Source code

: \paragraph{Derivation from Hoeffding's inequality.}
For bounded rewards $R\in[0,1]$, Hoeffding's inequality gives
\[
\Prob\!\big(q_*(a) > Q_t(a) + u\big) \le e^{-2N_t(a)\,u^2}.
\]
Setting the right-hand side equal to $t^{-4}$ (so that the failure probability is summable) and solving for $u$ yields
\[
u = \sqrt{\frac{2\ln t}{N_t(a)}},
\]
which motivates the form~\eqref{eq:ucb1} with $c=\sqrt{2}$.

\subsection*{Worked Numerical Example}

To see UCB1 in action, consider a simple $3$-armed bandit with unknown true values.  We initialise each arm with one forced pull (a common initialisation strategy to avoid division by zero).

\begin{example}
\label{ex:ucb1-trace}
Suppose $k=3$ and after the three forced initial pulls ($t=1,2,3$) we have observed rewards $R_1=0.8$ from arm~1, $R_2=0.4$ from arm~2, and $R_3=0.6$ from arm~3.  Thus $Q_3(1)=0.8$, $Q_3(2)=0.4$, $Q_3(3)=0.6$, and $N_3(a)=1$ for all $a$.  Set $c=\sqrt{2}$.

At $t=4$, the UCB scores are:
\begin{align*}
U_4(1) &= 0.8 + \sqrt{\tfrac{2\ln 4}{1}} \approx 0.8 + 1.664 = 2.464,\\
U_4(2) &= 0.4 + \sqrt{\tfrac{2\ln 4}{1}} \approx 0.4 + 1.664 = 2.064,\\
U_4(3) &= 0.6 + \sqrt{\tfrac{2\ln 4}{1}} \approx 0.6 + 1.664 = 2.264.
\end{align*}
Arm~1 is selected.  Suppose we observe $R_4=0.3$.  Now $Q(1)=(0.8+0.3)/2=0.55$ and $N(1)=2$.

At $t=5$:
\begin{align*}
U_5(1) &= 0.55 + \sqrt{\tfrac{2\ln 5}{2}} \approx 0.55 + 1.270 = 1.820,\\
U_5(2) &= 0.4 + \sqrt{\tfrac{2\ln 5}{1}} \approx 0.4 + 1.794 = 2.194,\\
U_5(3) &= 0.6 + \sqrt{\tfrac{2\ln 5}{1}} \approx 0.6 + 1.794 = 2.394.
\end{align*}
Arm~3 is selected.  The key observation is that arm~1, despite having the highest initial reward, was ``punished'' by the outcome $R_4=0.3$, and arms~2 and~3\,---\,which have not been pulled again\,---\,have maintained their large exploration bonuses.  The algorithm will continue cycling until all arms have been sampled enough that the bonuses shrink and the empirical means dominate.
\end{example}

◆ **Work required**: Pull each line containing "forced" from the records.

◆ **Task result**:
To see UCB1 in action, consider a simple $3$-armed bandit with unknown true values.  We initialise each arm with one forced pull (a common initialisation strategy to avoid division by zero).
Suppose $k=3$ and after the three forced initial pulls ($t=1,2,3$) we have observed rewards $R_1=0.8$ from arm~1, $R_2=0.4$ from arm~2, and $R_3=0.6$ from arm~3.  Thus $Q_3(1)=0.8$, $Q_3(2)=0.4$, $Q_3(3)=0.6$, and $N_3(a)=1$ for all $a$.  Set $c=\sqrt{2}$.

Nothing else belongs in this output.